**Required work**
In the entries below, find the line with "weather forecast, >" and the line with "parameterization criteria >". Print those two and everything between them exactly, and nothing else.

+ + +

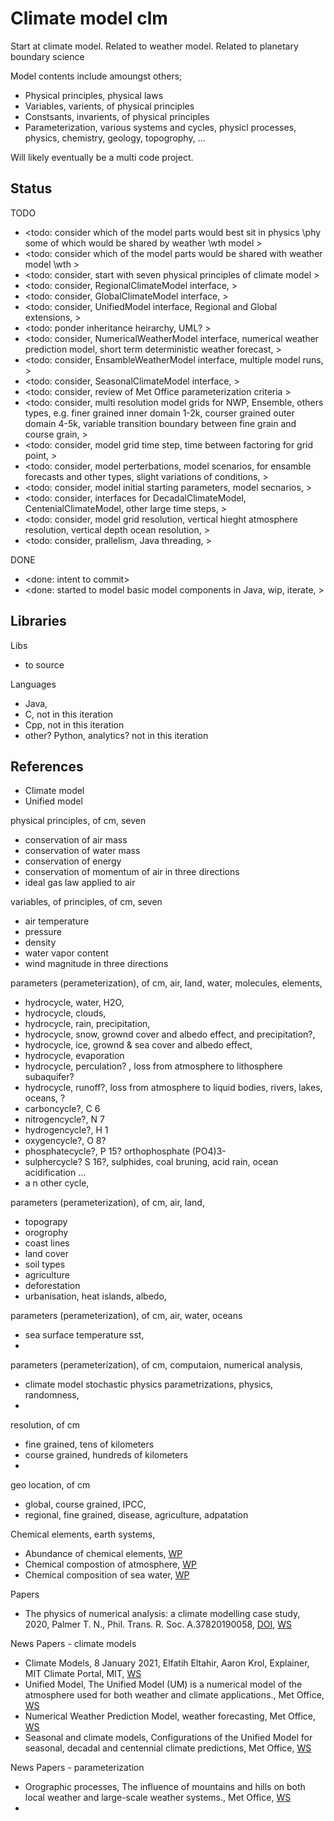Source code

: # Climate model clm

Start at climate model. Related to weather model. Related to planetary boundary science

Model contents include amoungst others;
* Physical principles, physical laws
* Variables, varients, of physical principles
* Constsants, invarients, of physical principles
* Parameterization, various systems and cycles, physicl processes, physics, chemistry, geology, topogrophy, ...

Will likely eventually be a multi code project.  

## Status

TODO
* <todo: consider which of the model parts would best sit in physics \phy some of which would be shared by weather \wth model >
* <todo: consider which of the model parts would be shared with weather model \wth >
* <todo: consider, start with seven physical principles of climate model >
* <todo: consider, RegionalClimateModel interface, >
* <todo: consider, GlobalClimateModel interface, >
* <todo: consider, UnifiedModel interface, Regional and Global extensions, >
* <todo: ponder inheritance heirarchy, UML? >
* <todo: consider, NumericalWeatherModel interface, numerical weather prediction model, short term deterministic weather forecast, >
* <todo: consider, EnsambleWeatherModel interface, multiple model runs, >
* <todo: consider, SeasonalClimateModel interface, >
* <todo: consider, review of Met Office parameterization criteria >
* <todo: consider, multi resolution model grids for NWP, Ensemble, others types, e.g. finer grained inner domain 1-2k, courser grained outer domain 4-5k, variable transition boundary between fine grain and course grain, >
* <todo: consider, model grid time step, time between factoring for grid point, >
* <todo: consider, model perterbations, model scenarios, for ensamble forecasts and other types, slight variations of conditions, >
* <todo: consider, model initial starting parameters, model secnarios, >
* <todo: consider, interfaces for DecadalClimateModel, CentenialClimateModel, other large time steps, >
* <todo: consider, model grid resolution, vertical hieght atmosphere resolution, vertical depth ocean resolution, >
* <todo: consider, prallelism, Java threading, >

DONE
* <done: intent to commit>
* <done: started to model basic model components in Java, wip, iterate, >

## Libraries

Libs
* to source

Languages
* Java, 
* C, not in this iteration
* Cpp, not in this iteration
* other? Python, analytics? not in this iteration

## References

* Climate model
* Unified model

physical principles, of cm, seven
* conservation of air mass
* conservation of water mass
* conservation of energy
* conservation of momentum of air in three directions
* ideal gas law applied to air

variables, of principles, of cm, seven
* air temperature
* pressure
* density
* water vapor content
* wind magnitude in three directions

parameters (perameterization), of cm, air, land, water, molecules, elements, 
* hydrocycle, water, H2O, 
* hydrocycle, clouds, 
* hydrocycle, rain, precipitation, 
* hydrocycle, snow, grownd cover and albedo effect, and precipitation?, 
* hydrocycle, ice, grownd & sea cover and albedo effect, 
* hydrocycle, evaporation
* hydrocycle, perculation? , loss from atmosphere to lithosphere subaquifer? 
* hydrocycle, runoff?, loss from atmosphere to liquid bodies, rivers, lakes, oceans, ?
* carboncycle?, C 6
* nitrogencycle?, N 7
* hydrogencycle?, H 1
* oxygencycle?, O 8? 
* phosphatecycle?, P 15? orthophosphate (PO4)3- 
* sulphercycle? S 16?, sulphides, coal bruning, acid rain, ocean acidification ...
* a n other cycle, 

parameters (perameterization), of cm, air, land, 
* topograpy
* orogrophy
* coast lines
* land cover
* soil types
* agriculture
* deforestation
* urbanisation, heat islands, albedo,

parameters (perameterization), of cm, air, water, oceans
* sea surface temperature sst,
* 

parameters (perameterization), of cm, computaion, numerical analysis, 
* climate model stochastic physics parametrizations, physics, randomness,
* 

resolution, of cm
* fine grained, tens of kilometers
* course grained, hundreds of kilometers
* 

geo location, of cm
* global, course grained, IPCC, 
* regional, fine grained, disease, agriculture, adpatation

Chemical elements, earth systems, 
* Abundance of chemical elements, [WP](https://en.wikipedia.org/wiki/Abundance_of_the_chemical_elements)
* Chemical compostion of atmosphere, [WP](https://en.wikipedia.org/wiki/Atmosphere_of_Earth#Composition)
* Chemical composition of sea water, [WP](https://en.wikipedia.org/wiki/Seawater#Chemical_composition)

Papers
* The physics of numerical analysis: a climate modelling case study, 2020, Palmer T. N., Phil. Trans. R. Soc. A.37820190058, [DOI](http://doi.org/10.1098/rsta.2019.0058), [WS](https://royalsocietypublishing.org/doi/10.1098/rsta.2019.0058)

News Papers - climate models
* Climate Models, 8 January 2021, Elfatih Eltahir, Aaron Krol, Explainer, MIT Climate Portal, MIT, [WS](https://climate.mit.edu/explainers/climate-models)
* Unified Model, The Unified Model (UM) is a numerical model of the atmosphere used for both weather and climate applications., Met Office, [WS](https://www.metoffice.gov.uk/research/approach/modelling-systems/unified-model)
* Numerical Weather Prediction Model, weather forecasting, Met Office, [WS](https://www.metoffice.gov.uk/research/approach/modelling-systems/unified-model/weather-forecasting)
* Seasonal and climate models, Configurations of the Unified Model for seasonal, decadal and centennial climate predictions, Met Office, [WS](https://www.metoffice.gov.uk/research/approach/modelling-systems/unified-model/climate-models)

News Papers - parameterization
*  Orographic processes, The influence of mountains and hills on both local weather and large-scale weather systems., Met Office, [WS](https://www.metoffice.gov.uk/research/foundation/parametrizations/orography)
* 

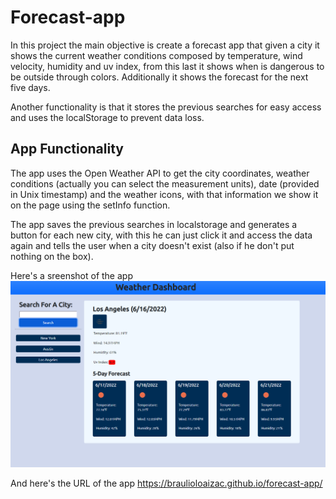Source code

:# Forecast-app
In this project the main objective is create a forecast app that given a city it shows the current weather conditions composed by temperature, wind velocity, humidity and uv index, from this last it shows when is dangerous to be outside through colors. Additionally it shows the forecast for the next five days.

Another functionality is that it stores the previous searches for easy access and uses the localStorage to prevent data loss.

## App Functionality

The app uses the Open Weather API to get the city coordinates, weather conditions (actually you can select the measurement units), date (provided in Unix timestamp) and the weather icons, with that information we show it on the page using the setInfo function.

The app saves the previous searches in localstorage and generates a button for each new city, with this he can just click it and access the data again and tells the user when a city doesn't exist (also if he don't put nothing on the box).

Here's a sreenshot of the app
![alt text](./screenshot.png "snapshot")

And here's the URL of the app
https://braulioloaizac.github.io/forecast-app/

+ + +

**Your solution**
* <todo: consider, NumericalWeatherModel interface, numerical weather prediction model, short term deterministic weather forecast, >
* <todo: consider, EnsambleWeatherModel interface, multiple model runs, >
* <todo: consider, SeasonalClimateModel interface, >
* <todo: consider, review of Met Office parameterization criteria >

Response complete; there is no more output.